Prompt
Would you please return the lines of the entries below starting at the line that has "sudo apt-get update" and ending at the line that has "sudo kubeadm config images pull --cri-socket", both included, exactly as they are?

==== Material supplied

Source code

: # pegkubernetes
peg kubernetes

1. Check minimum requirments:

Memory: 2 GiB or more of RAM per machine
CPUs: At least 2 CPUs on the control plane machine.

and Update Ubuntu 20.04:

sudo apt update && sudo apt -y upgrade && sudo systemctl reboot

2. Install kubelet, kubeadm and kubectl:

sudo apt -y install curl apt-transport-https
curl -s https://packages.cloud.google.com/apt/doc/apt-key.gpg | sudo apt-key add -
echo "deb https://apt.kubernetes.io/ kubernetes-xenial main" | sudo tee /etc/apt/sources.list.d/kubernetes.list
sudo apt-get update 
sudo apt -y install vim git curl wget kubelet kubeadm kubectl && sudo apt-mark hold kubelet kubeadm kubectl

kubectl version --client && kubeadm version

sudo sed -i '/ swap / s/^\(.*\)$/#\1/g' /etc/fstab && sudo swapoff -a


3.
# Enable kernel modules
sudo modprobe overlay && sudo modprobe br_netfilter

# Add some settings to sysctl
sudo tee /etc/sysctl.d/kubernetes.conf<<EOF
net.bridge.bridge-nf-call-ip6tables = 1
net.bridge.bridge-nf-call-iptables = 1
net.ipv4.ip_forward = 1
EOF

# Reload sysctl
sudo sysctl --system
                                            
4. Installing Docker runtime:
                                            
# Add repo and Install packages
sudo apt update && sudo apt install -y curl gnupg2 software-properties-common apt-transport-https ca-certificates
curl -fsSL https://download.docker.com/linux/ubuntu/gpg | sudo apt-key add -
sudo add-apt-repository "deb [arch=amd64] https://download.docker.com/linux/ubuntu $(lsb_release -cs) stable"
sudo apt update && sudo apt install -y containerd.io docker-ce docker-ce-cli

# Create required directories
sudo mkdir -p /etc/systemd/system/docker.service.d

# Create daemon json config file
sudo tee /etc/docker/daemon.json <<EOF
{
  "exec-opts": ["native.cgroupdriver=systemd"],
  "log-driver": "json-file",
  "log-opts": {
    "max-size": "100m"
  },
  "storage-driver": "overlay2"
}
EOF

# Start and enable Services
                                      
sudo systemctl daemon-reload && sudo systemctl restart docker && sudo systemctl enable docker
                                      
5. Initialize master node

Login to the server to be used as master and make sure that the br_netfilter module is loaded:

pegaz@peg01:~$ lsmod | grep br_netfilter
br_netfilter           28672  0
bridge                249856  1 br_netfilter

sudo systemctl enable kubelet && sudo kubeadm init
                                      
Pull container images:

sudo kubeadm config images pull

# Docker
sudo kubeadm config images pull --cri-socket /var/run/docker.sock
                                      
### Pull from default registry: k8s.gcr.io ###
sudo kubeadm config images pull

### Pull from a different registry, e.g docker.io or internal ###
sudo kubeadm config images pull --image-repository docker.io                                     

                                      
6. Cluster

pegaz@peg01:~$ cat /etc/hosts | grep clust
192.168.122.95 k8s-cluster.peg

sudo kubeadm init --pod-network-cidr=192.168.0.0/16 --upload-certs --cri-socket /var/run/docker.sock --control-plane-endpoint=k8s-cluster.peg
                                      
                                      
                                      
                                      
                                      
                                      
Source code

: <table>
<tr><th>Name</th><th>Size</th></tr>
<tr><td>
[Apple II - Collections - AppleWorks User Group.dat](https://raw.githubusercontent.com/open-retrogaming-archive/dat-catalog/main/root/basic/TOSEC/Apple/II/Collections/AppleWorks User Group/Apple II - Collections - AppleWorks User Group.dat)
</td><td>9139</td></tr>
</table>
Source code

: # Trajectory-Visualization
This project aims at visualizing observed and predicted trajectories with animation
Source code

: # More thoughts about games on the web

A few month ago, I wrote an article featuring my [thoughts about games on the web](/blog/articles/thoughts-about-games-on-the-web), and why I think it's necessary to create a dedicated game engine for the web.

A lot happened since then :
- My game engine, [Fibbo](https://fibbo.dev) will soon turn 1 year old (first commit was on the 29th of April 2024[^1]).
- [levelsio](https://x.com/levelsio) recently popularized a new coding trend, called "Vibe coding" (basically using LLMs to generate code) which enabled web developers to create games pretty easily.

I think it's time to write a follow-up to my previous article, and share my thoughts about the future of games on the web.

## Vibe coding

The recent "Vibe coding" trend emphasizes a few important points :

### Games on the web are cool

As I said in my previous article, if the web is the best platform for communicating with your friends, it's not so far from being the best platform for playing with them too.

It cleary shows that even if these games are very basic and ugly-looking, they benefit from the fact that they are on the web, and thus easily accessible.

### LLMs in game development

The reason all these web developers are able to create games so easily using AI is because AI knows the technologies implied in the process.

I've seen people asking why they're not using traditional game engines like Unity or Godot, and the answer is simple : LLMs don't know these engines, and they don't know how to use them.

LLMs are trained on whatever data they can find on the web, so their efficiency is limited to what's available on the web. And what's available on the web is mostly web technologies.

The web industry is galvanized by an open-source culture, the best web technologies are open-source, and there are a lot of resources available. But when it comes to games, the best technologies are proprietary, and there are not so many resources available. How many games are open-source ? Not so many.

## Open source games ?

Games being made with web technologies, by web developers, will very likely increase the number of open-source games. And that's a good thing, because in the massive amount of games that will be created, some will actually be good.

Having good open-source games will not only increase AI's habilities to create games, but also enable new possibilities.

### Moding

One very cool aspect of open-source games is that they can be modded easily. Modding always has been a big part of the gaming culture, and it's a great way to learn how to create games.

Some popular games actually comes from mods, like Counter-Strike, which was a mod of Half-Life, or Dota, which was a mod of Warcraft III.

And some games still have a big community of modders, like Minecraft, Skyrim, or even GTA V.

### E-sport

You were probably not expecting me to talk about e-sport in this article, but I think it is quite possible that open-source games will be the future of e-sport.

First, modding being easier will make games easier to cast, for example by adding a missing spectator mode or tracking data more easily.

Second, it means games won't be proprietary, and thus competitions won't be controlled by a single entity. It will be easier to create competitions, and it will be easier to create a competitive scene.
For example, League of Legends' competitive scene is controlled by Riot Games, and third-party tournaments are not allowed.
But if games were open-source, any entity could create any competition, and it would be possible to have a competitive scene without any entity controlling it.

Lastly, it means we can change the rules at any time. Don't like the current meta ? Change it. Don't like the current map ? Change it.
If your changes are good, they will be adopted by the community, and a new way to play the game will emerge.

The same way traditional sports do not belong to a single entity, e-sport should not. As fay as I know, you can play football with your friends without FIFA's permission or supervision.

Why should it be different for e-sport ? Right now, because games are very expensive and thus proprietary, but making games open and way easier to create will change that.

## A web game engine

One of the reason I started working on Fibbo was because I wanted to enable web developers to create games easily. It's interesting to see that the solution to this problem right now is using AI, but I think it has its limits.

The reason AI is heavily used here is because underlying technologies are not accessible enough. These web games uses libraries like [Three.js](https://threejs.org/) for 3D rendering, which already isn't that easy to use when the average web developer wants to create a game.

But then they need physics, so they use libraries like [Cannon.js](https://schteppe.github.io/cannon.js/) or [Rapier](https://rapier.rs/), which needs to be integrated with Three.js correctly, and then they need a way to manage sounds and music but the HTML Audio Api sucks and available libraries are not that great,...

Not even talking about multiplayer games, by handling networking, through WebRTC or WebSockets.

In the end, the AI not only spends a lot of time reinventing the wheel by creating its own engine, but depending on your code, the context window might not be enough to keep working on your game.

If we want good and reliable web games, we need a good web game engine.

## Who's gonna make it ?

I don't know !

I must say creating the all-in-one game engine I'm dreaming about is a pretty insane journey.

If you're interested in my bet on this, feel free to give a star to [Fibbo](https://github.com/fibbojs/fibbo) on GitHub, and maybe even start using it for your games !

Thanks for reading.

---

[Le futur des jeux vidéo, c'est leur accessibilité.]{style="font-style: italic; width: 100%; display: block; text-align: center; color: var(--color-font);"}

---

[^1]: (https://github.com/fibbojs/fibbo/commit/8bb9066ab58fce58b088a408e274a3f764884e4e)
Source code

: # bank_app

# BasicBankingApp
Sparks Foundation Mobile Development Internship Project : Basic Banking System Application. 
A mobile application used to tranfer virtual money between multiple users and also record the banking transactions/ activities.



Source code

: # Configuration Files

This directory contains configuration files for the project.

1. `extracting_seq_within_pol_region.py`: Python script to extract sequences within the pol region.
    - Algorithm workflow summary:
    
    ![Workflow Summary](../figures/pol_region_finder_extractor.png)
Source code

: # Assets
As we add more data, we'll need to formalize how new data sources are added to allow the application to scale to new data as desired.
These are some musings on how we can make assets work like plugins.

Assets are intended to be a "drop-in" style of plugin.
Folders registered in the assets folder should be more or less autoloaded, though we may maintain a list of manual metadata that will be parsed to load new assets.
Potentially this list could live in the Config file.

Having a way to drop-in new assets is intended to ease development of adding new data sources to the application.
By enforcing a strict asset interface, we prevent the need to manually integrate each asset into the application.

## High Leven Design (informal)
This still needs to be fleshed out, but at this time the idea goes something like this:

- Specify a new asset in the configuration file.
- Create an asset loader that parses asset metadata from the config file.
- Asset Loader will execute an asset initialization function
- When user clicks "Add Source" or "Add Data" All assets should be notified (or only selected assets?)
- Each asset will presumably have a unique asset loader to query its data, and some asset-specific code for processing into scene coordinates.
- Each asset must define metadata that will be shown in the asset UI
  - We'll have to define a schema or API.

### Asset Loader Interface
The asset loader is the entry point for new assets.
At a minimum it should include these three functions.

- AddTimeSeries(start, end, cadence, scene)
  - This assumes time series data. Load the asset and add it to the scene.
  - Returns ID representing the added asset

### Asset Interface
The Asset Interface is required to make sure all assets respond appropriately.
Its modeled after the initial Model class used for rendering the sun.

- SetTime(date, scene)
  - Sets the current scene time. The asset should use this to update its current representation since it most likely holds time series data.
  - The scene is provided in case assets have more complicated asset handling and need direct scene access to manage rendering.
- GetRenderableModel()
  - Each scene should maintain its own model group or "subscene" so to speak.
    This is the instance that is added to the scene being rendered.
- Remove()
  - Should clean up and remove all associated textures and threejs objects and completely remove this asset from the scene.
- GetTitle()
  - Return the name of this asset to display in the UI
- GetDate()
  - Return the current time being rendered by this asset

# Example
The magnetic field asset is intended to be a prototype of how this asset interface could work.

========

Reply
sudo apt-get update 
sudo apt -y install vim git curl wget kubelet kubeadm kubectl && sudo apt-mark hold kubelet kubeadm kubectl

kubectl version --client && kubeadm version

sudo sed -i '/ swap / s/^\(.*\)$/#\1/g' /etc/fstab && sudo swapoff -a


3.
# Enable kernel modules
sudo modprobe overlay && sudo modprobe br_netfilter

# Add some settings to sysctl
sudo tee /etc/sysctl.d/kubernetes.conf<<EOF
net.bridge.bridge-nf-call-ip6tables = 1
net.bridge.bridge-nf-call-iptables = 1
net.ipv4.ip_forward = 1
EOF

# Reload sysctl
sudo sysctl --system
                                            
4. Installing Docker runtime:
                                            
# Add repo and Install packages
sudo apt update && sudo apt install -y curl gnupg2 software-properties-common apt-transport-https ca-certificates
curl -fsSL https://download.docker.com/linux/ubuntu/gpg | sudo apt-key add -
sudo add-apt-repository "deb [arch=amd64] https://download.docker.com/linux/ubuntu $(lsb_release -cs) stable"
sudo apt update && sudo apt install -y containerd.io docker-ce docker-ce-cli

# Create required directories
sudo mkdir -p /etc/systemd/system/docker.service.d

# Create daemon json config file
sudo tee /etc/docker/daemon.json <<EOF
{
  "exec-opts": ["native.cgroupdriver=systemd"],
  "log-driver": "json-file",
  "log-opts": {
    "max-size": "100m"
  },
  "storage-driver": "overlay2"
}
EOF

# Start and enable Services
                                      
sudo systemctl daemon-reload && sudo systemctl restart docker && sudo systemctl enable docker
                                      
5. Initialize master node

Login to the server to be used as master and make sure that the br_netfilter module is loaded:

pegaz@peg01:~$ lsmod | grep br_netfilter
br_netfilter           28672  0
bridge                249856  1 br_netfilter

sudo systemctl enable kubelet && sudo kubeadm init
                                      
Pull container images:

sudo kubeadm config images pull

# Docker
sudo kubeadm config images pull --cri-socket /var/run/docker.sock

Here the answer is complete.